Dermatology forms

dermite wrote on Monday, December 26, 2011:

Hi,

I’m a dermatologist interested in developing some new forms that would be useful for my specialty.  The forms will be open-sourced, if they can be completed.  I’m quite new to OpenEMR (and unfortunately also PHP and javascript, though I’ve done a lot of programming in other languages), so may have a few questions. The first one is: There are quite a few forms under openemr/contrib/forms, but only some of these are available for activation under  Admiistration | Other | Forms. What determines which forms show up here?

Thanks very much in advance,

Matthew Fleming, MD
Fleming Dermatopathology
Milwaukee, WI

julialongtin wrote on Monday, December 26, 2011:

There are many ways to develop your forms. The forms in contrib/ are not by default available for import, to make one of them available for import, it must be moved to the interface/forms directory.

Forms may be implemented either in PHP, in PHP + smarty templating, in PHP + smarty + the image based form API, by use of the layout editor, OR by use of the XML Form Generator. I would recommend assaying these options before picking an implementation method, as each have their plusses and minuses.

http://openmedsoftware.org/wiki/Main_Page#Modules_and_Modular_Interfaces

http://openmedsoftware.org/wiki/Main_Page#Development_Guides

I hope this helps.

Julia Longtin

dermite wrote on Monday, December 26, 2011:

Thanks. According to the docs, smarty tempting is deprecated, but the others might be useful.

Actually, what I’m most interested in is adding some photoarchiving functionality. I could be wrong, but it appears that OpenEMR allows a single photograph to be stored with the patient demographics, but does not allow photos to be included with encounters. This is important functionality for dermatology (it is, for example, one of the features required by CCHIT for certification as a derm-specific EMR, along with related features such as the ability to display two photos side-by-side). This would seem to require PHP + javascript. I’d also like to add the ability to annotate body surface diagrams (another CCHIT requirement), tho for this the image based form API might be quite useful. These are the first priorities.

Thanks again,

Matthew Fleming

tmccormi wrote on Tuesday, December 27, 2011:

The smarty rule / guideline really only applies to new code development, not to using the existing forms creation tools. 

As to attaching pictures/documents to encounters, I believe I saw someone posted about that, but I don’t recall how you activate it, it’s not listed in the Globals as a feature.  

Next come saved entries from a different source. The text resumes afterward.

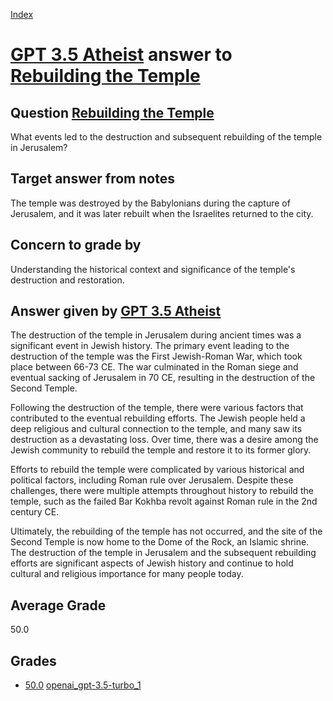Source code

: 
[Index](../../../index.md)
# [GPT 3.5 Atheist](../../answering_models/GPT_3.5_Atheist.md) answer to [Rebuilding the Temple](../../questions/Rebuilding_the_Temple.md)

## Question [Rebuilding the Temple](../../questions/Rebuilding_the_Temple.md)
What events led to the destruction and subsequent rebuilding of the temple in Jerusalem?

## Target answer from notes
The temple was destroyed by the Babylonians during the capture of Jerusalem, and it was later rebuilt when the Israelites returned to the city.

## Concern to grade by
Understanding the historical context and significance of the temple's destruction and restoration.

## Answer given by [GPT 3.5 Atheist](../../answering_models/GPT_3.5_Atheist.md)
The destruction of the temple in Jerusalem during ancient times was a significant event in Jewish history. The primary event leading to the destruction of the temple was the First Jewish-Roman War, which took place between 66-73 CE. The war culminated in the Roman siege and eventual sacking of Jerusalem in 70 CE, resulting in the destruction of the Second Temple.

Following the destruction of the temple, there were various factors that contributed to the eventual rebuilding efforts. The Jewish people held a deep religious and cultural connection to the temple, and many saw its destruction as a devastating loss. Over time, there was a desire among the Jewish community to rebuild the temple and restore it to its former glory.

Efforts to rebuild the temple were complicated by various historical and political factors, including Roman rule over Jerusalem. Despite these challenges, there were multiple attempts throughout history to rebuild the temple, such as the failed Bar Kokhba revolt against Roman rule in the 2nd century CE.

Ultimately, the rebuilding of the temple has not occurred, and the site of the Second Temple is now home to the Dome of the Rock, an Islamic shrine. The destruction of the temple in Jerusalem and the subsequent rebuilding efforts are significant aspects of Jewish history and continue to hold cultural and religious importance for many people today.

## Average Grade
50.0

## Grades
 * [50.0](./Rebuilding_the_Temple_grades/openai_gpt-3.5-turbo_1.md) [openai_gpt-3.5-turbo_1](../../grading_models/openai_gpt-3.5-turbo_1.md)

Manually it’s not hard to just use the data of service in the filename and description of the photo and place it in an Document Catg called “Encounter Images” or something.  (not ideal, but do-able)

A JQuery photo gallery add-on would do the side by side in a heartbeat.

Tony
www.mi-squared.com / @tonymi2
oemr.org / @OEMR_org

marka1211 wrote on Tuesday, January 03, 2012:

As a Plastic Surgeon, I am also interested in managing photos in OpenEMR.  We also deal with X-rays on a regular basis, so my immediate plan is to set up a PACS server on one of our office computers, independent of OpenEMR.  I have downloaded, but not yet installed, an app from O3 Consortium that allows uploading of photos to a PACS server.  The main stumbling block now is that I can’t find a DICOM viewer that runs on an Android tablet that connects over a network to a PACS server.  I use Aeskulap on my desktop system, and it works very well.

As I said, all this will be taking place outside of OpenEMR itself.  There was a thread here some time ago about incorporating a DICOM viewer into OpenEMR, but I don’t know if any further work is being done.

Mark

suavelogica wrote on Tuesday, July 08, 2014:

Hello Matthew, I am curious if you ever got your forms completed or if you are still seeking help in designing them? If you did develop them, are they available to the community now?

fsgl wrote on Tuesday, July 08, 2014:

If OP does not respond, consider a look at this Google search for the elements of a Dermatology H&P to build LBV forms.

suavelogica wrote on Thursday, July 17, 2014:

Thanks for the suggestion FSGL! I am preparing to present OpenEMR to a dermatologist and was looking for something I could demo for him. Since I already have experience building custom forms it should be a piece of cake to implement one from the search results you provided. Cheers mate!

fsgl wrote on Friday, July 18, 2014:

Glad the link helped.

If so inclined, it would be great if the new LBV forms are donated back to the Project.

The .sql files can be posted here, then I’ll transfer them to the Wiki.